Calculating the number of valid solutions is a related but much harder problem called #SAT. While there are a number of approximation techniques that can be used to solve #SAT probabilistically, in this case the constraints in the kernel's configuration are simple enough for a precise counter called ganak to solve the problem exactly.
The numbers
So, with these tools in hand, one can analyze how many ways to configure the kernel there really are. The growth in the number of configuration parameters in the kernel has been roughly linear, leading to exponential growth in the number of ways the kernel can be configured. The following chart shows two trend lines: the logarithm of the actual number of ways to configure the kernel in blue, and the number of configuration options (scaled appropriately to sit on the same axis; see below) in red. The red line represents the theoretical maximum that the blue line could obtain. Plotting 6,000 digit numbers directly proved to be too much for both LibreOffice Calc and Google Sheets, hence the logarithms.
There are a few things that can be immediately seen from this chart. For example, there are more than twice as many configuration options available in version 6.16 compared to version 2.6.37 (the earliest version that kmax can understand). In some sense, this is not surprising — the Linux kernel keeps adding support for new features and new hardware; the number of configuration options is just growing along with the code. But there is a subtler trend that is arguably more important: configuration options are becoming more interdependent over time.
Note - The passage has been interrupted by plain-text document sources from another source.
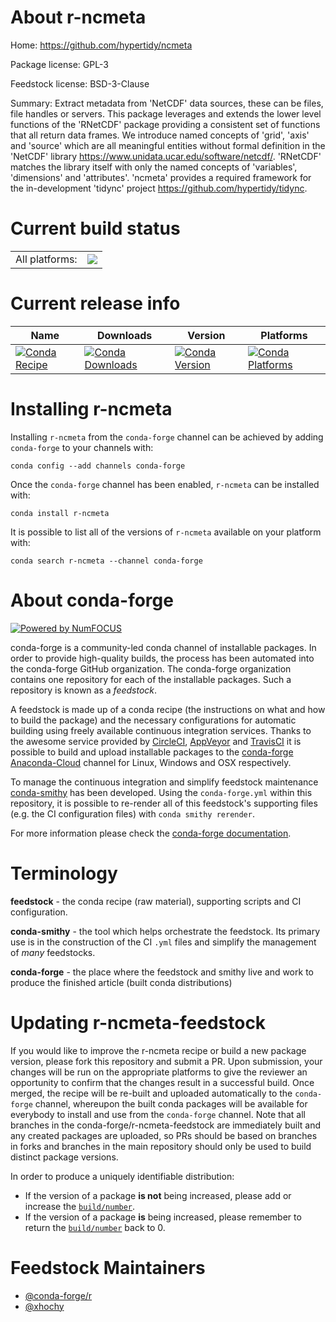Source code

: About r-ncmeta
==============

Home: https://github.com/hypertidy/ncmeta

Package license: GPL-3

Feedstock license: BSD-3-Clause

Summary: Extract metadata from 'NetCDF' data sources, these can be files, file handles or servers. This package leverages and extends the lower level functions of the 'RNetCDF' package providing a consistent set of functions that all return data frames. We introduce named concepts of 'grid', 'axis' and 'source' which are all meaningful entities without formal definition in the 'NetCDF' library <https://www.unidata.ucar.edu/software/netcdf/>. 'RNetCDF' matches the library itself with only the named concepts of 'variables', 'dimensions' and 'attributes'. 'ncmeta' provides a required framework for the in-development 'tidync' project <https://github.com/hypertidy/tidync>.



Current build status
====================


<table><tr><td>All platforms:</td>
    <td>
      <a href="https://dev.azure.com/conda-forge/feedstock-builds/_build/latest?definitionId=7143&branchName=master">
        <img src="https://dev.azure.com/conda-forge/feedstock-builds/_apis/build/status/r-ncmeta-feedstock?branchName=master">
      </a>
    </td>
  </tr>
</table>

Current release info
====================

| Name | Downloads | Version | Platforms |
| --- | --- | --- | --- |
| [![Conda Recipe](https://img.shields.io/badge/recipe-r--ncmeta-green.svg)](https://anaconda.org/conda-forge/r-ncmeta) | [![Conda Downloads](https://img.shields.io/conda/dn/conda-forge/r-ncmeta.svg)](https://anaconda.org/conda-forge/r-ncmeta) | [![Conda Version](https://img.shields.io/conda/vn/conda-forge/r-ncmeta.svg)](https://anaconda.org/conda-forge/r-ncmeta) | [![Conda Platforms](https://img.shields.io/conda/pn/conda-forge/r-ncmeta.svg)](https://anaconda.org/conda-forge/r-ncmeta) |

Installing r-ncmeta
===================

Installing `r-ncmeta` from the `conda-forge` channel can be achieved by adding `conda-forge` to your channels with:

```
conda config --add channels conda-forge
```

Once the `conda-forge` channel has been enabled, `r-ncmeta` can be installed with:

```
conda install r-ncmeta
```

It is possible to list all of the versions of `r-ncmeta` available on your platform with:

```
conda search r-ncmeta --channel conda-forge
```


About conda-forge
=================

[![Powered by NumFOCUS](https://img.shields.io/badge/powered%20by-NumFOCUS-orange.svg?style=flat&colorA=E1523D&colorB=007D8A)](http://numfocus.org)

conda-forge is a community-led conda channel of installable packages.
In order to provide high-quality builds, the process has been automated into the
conda-forge GitHub organization. The conda-forge organization contains one repository
for each of the installable packages. Such a repository is known as a *feedstock*.

A feedstock is made up of a conda recipe (the instructions on what and how to build
the package) and the necessary configurations for automatic building using freely
available continuous integration services. Thanks to the awesome service provided by
[CircleCI](https://circleci.com/), [AppVeyor](https://www.appveyor.com/)
and [TravisCI](https://travis-ci.com/) it is possible to build and upload installable
packages to the [conda-forge](https://anaconda.org/conda-forge)
[Anaconda-Cloud](https://anaconda.org/) channel for Linux, Windows and OSX respectively.

To manage the continuous integration and simplify feedstock maintenance
[conda-smithy](https://github.com/conda-forge/conda-smithy) has been developed.
Using the ``conda-forge.yml`` within this repository, it is possible to re-render all of
this feedstock's supporting files (e.g. the CI configuration files) with ``conda smithy rerender``.

For more information please check the [conda-forge documentation](https://conda-forge.org/docs/).

Terminology
===========

**feedstock** - the conda recipe (raw material), supporting scripts and CI configuration.

**conda-smithy** - the tool which helps orchestrate the feedstock.
                   Its primary use is in the construction of the CI ``.yml`` files
                   and simplify the management of *many* feedstocks.

**conda-forge** - the place where the feedstock and smithy live and work to
                  produce the finished article (built conda distributions)


Updating r-ncmeta-feedstock
===========================

If you would like to improve the r-ncmeta recipe or build a new
package version, please fork this repository and submit a PR. Upon submission,
your changes will be run on the appropriate platforms to give the reviewer an
opportunity to confirm that the changes result in a successful build. Once
merged, the recipe will be re-built and uploaded automatically to the
`conda-forge` channel, whereupon the built conda packages will be available for
everybody to install and use from the `conda-forge` channel.
Note that all branches in the conda-forge/r-ncmeta-feedstock are
immediately built and any created packages are uploaded, so PRs should be based
on branches in forks and branches in the main repository should only be used to
build distinct package versions.

In order to produce a uniquely identifiable distribution:
 * If the version of a package **is not** being increased, please add or increase
   the [``build/number``](https://conda.io/docs/user-guide/tasks/build-packages/define-metadata.html#build-number-and-string).
 * If the version of a package **is** being increased, please remember to return
   the [``build/number``](https://conda.io/docs/user-guide/tasks/build-packages/define-metadata.html#build-number-and-string)
   back to 0.

Feedstock Maintainers
=====================

* [@conda-forge/r](https://github.com/conda-forge/r/)
* [@xhochy](https://github.com/xhochy/)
If every configuration option could be enabled independently of every other configuration option, there would be 2N ways to configure the kernel given N configuration options. The red line is the number of configuration options scaled by ln(2)⁄ln(10) — that is, it represents the logarithm of 2N. That way the two lines are directly comparable. The actual number of ways to configure the kernel sits below this theoretical maximum because configuration options can depend on or exclude each other. This chart shows the difference between the red and blue lines:
Note that this result is still on a logarithmic scale, so this value is the logarithm of the number of ways to configure the kernel that are ruled out by dependencies between different options. As the difference grows, it shows that more configuration options are interacting with each other. This is not, in itself, a problem — but those interactions are likely associated with interdependent pieces of code. The number of places where kernel code depends on multiple related configuration options is growing.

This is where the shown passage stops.